Os pesquisadores sugerem que o que pode fazer essas pessoas desenvolverem a doença esteja também no ar que respiram. Um estudo que acompanhou 1.100 homens desde os 56 anos de idade apontou que, aos 68, aqueles expostos a altas taxas de partículas finas tiveram os piores níveis em fluência verbal.
Os pacientes que tiveram mais contato com dióxido de nitrogênio (NO2), poluente resultante da queima de combustíveis fósseis, foram associados a uma piorada memória episódica, aquela de experiências pessoais passadas que ocorreram em um determinado momento e local.
Pautar a agenda científica
Por conta de resultados como estes, pesquisadores das universidades do Sul da Califórnia e Duke, nos Estados Unidos, propuseram, em 2019, o “Exposoma do Alzheimer”, a fim de pautar a agenda científica sobre os fatores ambientais que interagem com os genes para causar demência.
A ideia é que a expossômica possa ajudar no que os medicamentos “falharam” até agora, como apresentando o que pode ser alterado na exposição das pessoas que possa prevenir a doença.
Sabe-se, por exemplo, que toxinas do ambiente podem perturbar mecanismos de proteção e de reparo celular no cérebro.

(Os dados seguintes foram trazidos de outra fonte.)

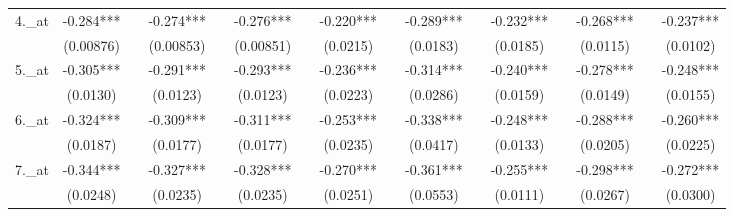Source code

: \documentclass[a4paper, 12pt]{article}
\begin{document}
\begin{table}[H]
\begin{adjustbox}{max width=\textwidth}
\begin{tabular}{llllllllllllllll}
    4.\_at & \multicolumn{1}{c}{-0.284***} &       & \multicolumn{1}{c}{-0.274***} &       & \multicolumn{1}{c}{-0.276***} &       & \multicolumn{1}{c}{-0.220***} &       & \multicolumn{1}{c}{-0.289***} &       & \multicolumn{1}{c}{-0.232***} &       & \multicolumn{1}{c}{-0.268***} &       & \multicolumn{1}{c}{-0.237***} \\
          & \multicolumn{1}{c}{(0.00876)} &       & \multicolumn{1}{c}{(0.00853)} &       & \multicolumn{1}{c}{(0.00851)} &       & \multicolumn{1}{c}{(0.0215)} &       & \multicolumn{1}{c}{(0.0183)} &       & \multicolumn{1}{c}{(0.0185)} &       & \multicolumn{1}{c}{(0.0115)} &       & \multicolumn{1}{c}{(0.0102)} \\
    5.\_at & \multicolumn{1}{c}{-0.305***} &       & \multicolumn{1}{c}{-0.291***} &       & \multicolumn{1}{c}{-0.293***} &       & \multicolumn{1}{c}{-0.236***} &       & \multicolumn{1}{c}{-0.314***} &       & \multicolumn{1}{c}{-0.240***} &       & \multicolumn{1}{c}{-0.278***} &       & \multicolumn{1}{c}{-0.248***} \\
          & \multicolumn{1}{c}{(0.0130)} &       & \multicolumn{1}{c}{(0.0123)} &       & \multicolumn{1}{c}{(0.0123)} &       & \multicolumn{1}{c}{(0.0223)} &       & \multicolumn{1}{c}{(0.0286)} &       & \multicolumn{1}{c}{(0.0159)} &       & \multicolumn{1}{c}{(0.0149)} &       & \multicolumn{1}{c}{(0.0155)} \\
    6.\_at & \multicolumn{1}{c}{-0.324***} &       & \multicolumn{1}{c}{-0.309***} &       & \multicolumn{1}{c}{-0.311***} &       & \multicolumn{1}{c}{-0.253***} &       & \multicolumn{1}{c}{-0.338***} &       & \multicolumn{1}{c}{-0.248***} &       & \multicolumn{1}{c}{-0.288***} &       & \multicolumn{1}{c}{-0.260***} \\
          & \multicolumn{1}{c}{(0.0187)} &       & \multicolumn{1}{c}{(0.0177)} &       & \multicolumn{1}{c}{(0.0177)} &       & \multicolumn{1}{c}{(0.0235)} &       & \multicolumn{1}{c}{(0.0417)} &       & \multicolumn{1}{c}{(0.0133)} &       & \multicolumn{1}{c}{(0.0205)} &       & \multicolumn{1}{c}{(0.0225)} \\
    7.\_at & \multicolumn{1}{c}{-0.344***} &       & \multicolumn{1}{c}{-0.327***} &       & \multicolumn{1}{c}{-0.328***} &       & \multicolumn{1}{c}{-0.270***} &       & \multicolumn{1}{c}{-0.361***} &       & \multicolumn{1}{c}{-0.255***} &       & \multicolumn{1}{c}{-0.298***} &       & \multicolumn{1}{c}{-0.272***} \\
          & \multicolumn{1}{c}{(0.0248)} &       & \multicolumn{1}{c}{(0.0235)} &       & \multicolumn{1}{c}{(0.0235)} &       & \multicolumn{1}{c}{(0.0251)} &       & \multicolumn{1}{c}{(0.0553)} &       & \multicolumn{1}{c}{(0.0111)} &       & \multicolumn{1}{c}{(0.0267)} &       & \multicolumn{1}{c}{(0.0300)} \\

\end{tabular}
\end{adjustbox}
\end{table}
\end{document}
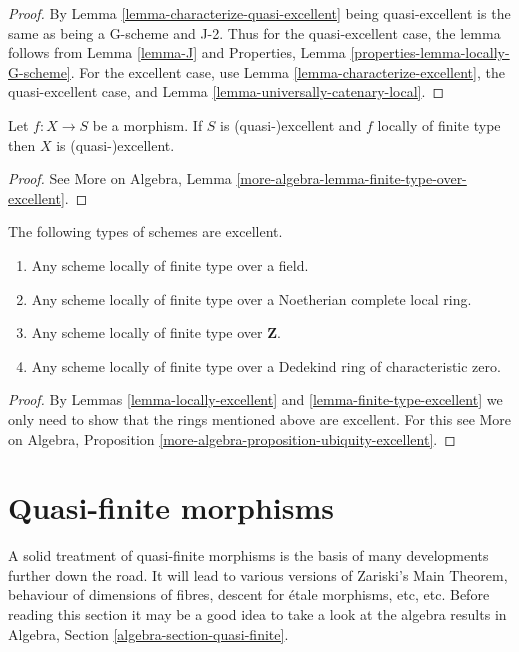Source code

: \begin{proof}
By Lemma \ref{lemma-characterize-quasi-excellent} being
quasi-excellent is the same as being a G-scheme and J-2.
Thus for the quasi-excellent case, the lemma follows from
Lemma \ref{lemma-J} and
Properties, Lemma \ref{properties-lemma-locally-G-scheme}.
For the excellent case, use Lemma \ref{lemma-characterize-excellent},
the quasi-excellent case, and Lemma \ref{lemma-universally-catenary-local}.
\end{proof}

\begin{lemma}
\label{lemma-finite-type-excellent}
Let $f : X \to S$ be a morphism.
If $S$ is (quasi-)excellent and $f$ locally of finite type then
$X$ is (quasi-)excellent.
\end{lemma}

\begin{proof}
See More on Algebra, Lemma \ref{more-algebra-lemma-finite-type-over-excellent}.
\end{proof}

\begin{lemma}
\label{lemma-ubiquity-excellent}
The following types of schemes are excellent.
\begin{enumerate}
\item Any scheme locally of finite type over a field.
\item Any scheme locally of finite type over a Noetherian complete local ring.
\item Any scheme locally of finite type over $\mathbf{Z}$.
\item Any scheme locally of finite type over a Dedekind ring of
characteristic zero.
\end{enumerate}
\end{lemma}

\begin{proof}
By Lemmas \ref{lemma-locally-excellent} and \ref{lemma-finite-type-excellent}
we only need to show that the rings mentioned above are excellent.
For this see
More on Algebra, Proposition \ref{more-algebra-proposition-ubiquity-excellent}.
\end{proof}






\section{Quasi-finite morphisms}
\label{section-quasi-finite}

\noindent
A solid treatment of quasi-finite morphisms is the basis of many developments
further down the road. It will lead to various versions of Zariski's Main
Theorem, behaviour of dimensions of fibres, descent for \'etale morphisms, etc,
etc. Before reading this section it may be a good idea to take a look at
the algebra results in Algebra, Section \ref{algebra-section-quasi-finite}.

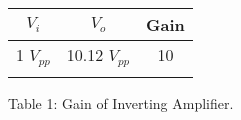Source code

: \begin{center}
\begin{tabular}[.5cm]{c c c}
\toprule
\toprule
\hspace{60pt} $V_{i}$ \hspace{60pt} & \hspace{60pt} $V_{o}$ \hspace{60pt} & \hspace{60pt}  {\bfseries Gain} \hspace{60pt}  \\
\midrule
\midrule
1 $V_{pp}$ & 10.12 $V_{pp}$ & 10 \\
\bottomrule
\linebreak
\end{tabular}
\linebreak Table 1: Gain of Inverting Amplifier.
\end{center}

\pagebreak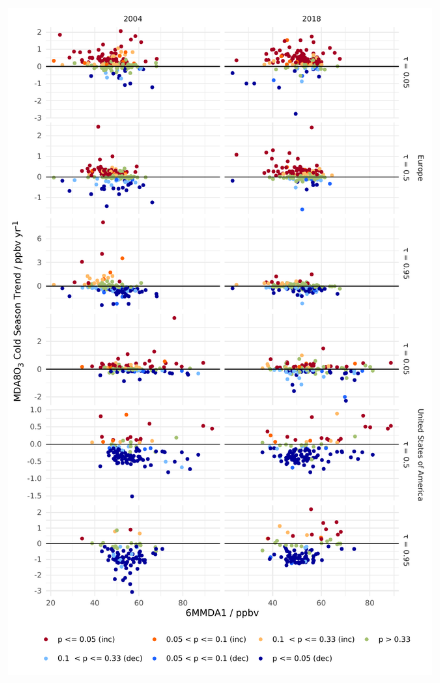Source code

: \documentclass{article}
\begin{document}
\begin{figure}[p]
\centering
\includegraphics[height=0.75\textheight]{figures/si_figures/fS23_mda8_cold_sig_mda8_6mmda1.pdf}
\caption{}
\label{si_fig:mda8_cold_sig_mda8_6mmda1}
\end{figure}
\clearpage


\end{document}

Fatores como obesidade e estresse, por sua vez, contribuem para inflamação crônica, que pode danificar a capacidade dos neurônios de funcionar e se comunicar.
Em entrevista à revista OpenMind, Rosalind Wright, professora de pediatria e codiretora do Instituto para Pesquisa em Expossômica da Icahn Escola de Medicina Monte Sinai, em Nova York, e uma das pioneiras nesse tipo de estudo, pontua que fomos programados para ser resilientes.
“O problema ocorre quando as exposições a fatores ambientais são crônicas e cumulativas e superam nossa capacidade de adaptação”, disse Wright. “Não vamos consertar tudo, mas se eu sei mais sobre mim mesma do que antes, isso me dá poder para pensar.”